Black children are regularly viewed as older and more suspicious than they are, leading to harsher treatment at the hands of authority figures. When imaging powerful figures, women rarely come to mind as often as men. Yet, pretty much everyone this side of Archie Bunker believes such biases are wrong. So why do they persist?
One of the answers is implicit bias, the subtle, often-unconscious associations connected to race, gender, and age that reinforce discriminatory stereotypes, often without our being aware of them. To counteract implicit bias, the Department of Justice recently announced that all of its law enforcement agents and prosecutors would receive training on unconscious bias.

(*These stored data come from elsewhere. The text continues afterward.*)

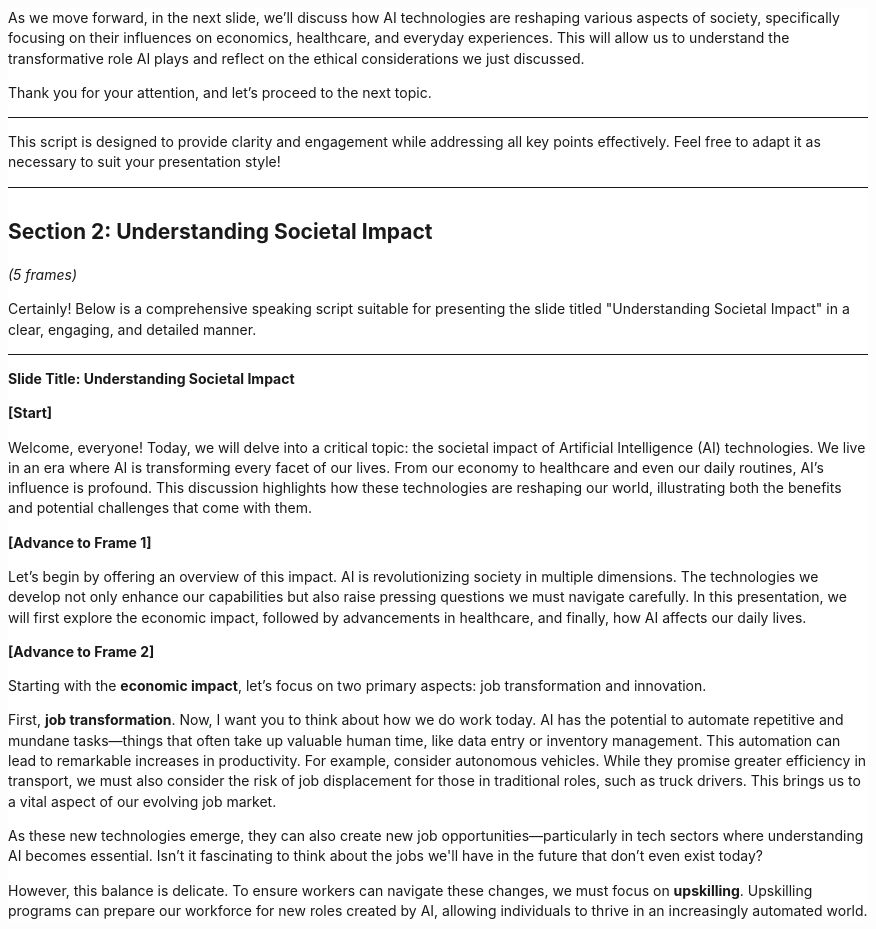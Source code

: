 As we move forward, in the next slide, we’ll discuss how AI technologies are reshaping various aspects of society, specifically focusing on their influences on economics, healthcare, and everyday experiences. This will allow us to understand the transformative role AI plays and reflect on the ethical considerations we just discussed.

Thank you for your attention, and let’s proceed to the next topic. 

--- 

This script is designed to provide clarity and engagement while addressing all key points effectively. Feel free to adapt it as necessary to suit your presentation style!

---

## Section 2: Understanding Societal Impact
*(5 frames)*

Certainly! Below is a comprehensive speaking script suitable for presenting the slide titled "Understanding Societal Impact" in a clear, engaging, and detailed manner. 

---

**Slide Title: Understanding Societal Impact**

**[Start]**

Welcome, everyone! Today, we will delve into a critical topic: the societal impact of Artificial Intelligence (AI) technologies. We live in an era where AI is transforming every facet of our lives. From our economy to healthcare and even our daily routines, AI’s influence is profound. This discussion highlights how these technologies are reshaping our world, illustrating both the benefits and potential challenges that come with them.

**[Advance to Frame 1]**

Let’s begin by offering an overview of this impact. AI is revolutionizing society in multiple dimensions. The technologies we develop not only enhance our capabilities but also raise pressing questions we must navigate carefully. In this presentation, we will first explore the economic impact, followed by advancements in healthcare, and finally, how AI affects our daily lives. 

**[Advance to Frame 2]**

Starting with the **economic impact**, let’s focus on two primary aspects: job transformation and innovation.

First, **job transformation**. Now, I want you to think about how we do work today. AI has the potential to automate repetitive and mundane tasks—things that often take up valuable human time, like data entry or inventory management. This automation can lead to remarkable increases in productivity. For example, consider autonomous vehicles. While they promise greater efficiency in transport, we must also consider the risk of job displacement for those in traditional roles, such as truck drivers. This brings us to a vital aspect of our evolving job market.

As these new technologies emerge, they can also create new job opportunities—particularly in tech sectors where understanding AI becomes essential. Isn’t it fascinating to think about the jobs we'll have in the future that don’t even exist today? 

However, this balance is delicate. To ensure workers can navigate these changes, we must focus on **upskilling**. Upskilling programs can prepare our workforce for new roles created by AI, allowing individuals to thrive in an increasingly automated world.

Should the rest of the legal profession follow?
Implicit Bias Matters
If your racist uncle's drunken comments are the tip of the bias iceberg, implicit bias is everything hidden under the water. They're the subconscious associations that shape our actions and reactions in the blink of an eye. They can make us less sympathetic to minority clients, more critical of younger or older colleagues, or less willing to accept women in positions of power -- even if our conscious mind knows better than to believe the stereotypes implicit biases are based on.
Those biases "present unique challenges to effective law enforcement," Deputy Attorney general Sally Yates said in a memo to DOJ employees. That's because unconscious bias "can alter where investigators and prosecutors look for evidence and how they analyze it without their awareness or ability to compensate."
Don't think implicit bias applies to you? You might be right! Go ahead and test it out. Thanks to researchers at Harvard, anyone with a computer and internet connection can see if unstated biases affect them. The Implicit Association Test asks you to pair two concepts, like women with leadership roles and men with homemaking duties. Then it reverses the pairing. If you have more ease with one match than the other, that could be implicit bias playing out.
Give it a try; you might be surprised at the results.
Implicit Bias Training Is Becoming More Common
The DOJ's implicit bias training seeks to "to promote fairness, eliminate bias and build the stronger, safer, more just society that all Americans deserve." And the mandate is wide-reaching. More than 28,000 DOJ employees will be affected, including 5,800 federal prosecutors and 23,000 federal agents.
But the DOJ isn't breaking new ground here. Many local law enforcement agencies have also been mandating implicit bias training, Reuters reports. Police departments from Baltimore to New York and Seattle to New Orleans have instituted trainings to help officers recognize bias, often following outcry over police brutality.
Should lawyers follow the lead of the DOJ and local PDs? Of course. As ABA President Paulette Brown wrote in response to the DOJ announcement, "When unconscious biases impact the fairness and equality of our criminal justice system, complacency is not an option."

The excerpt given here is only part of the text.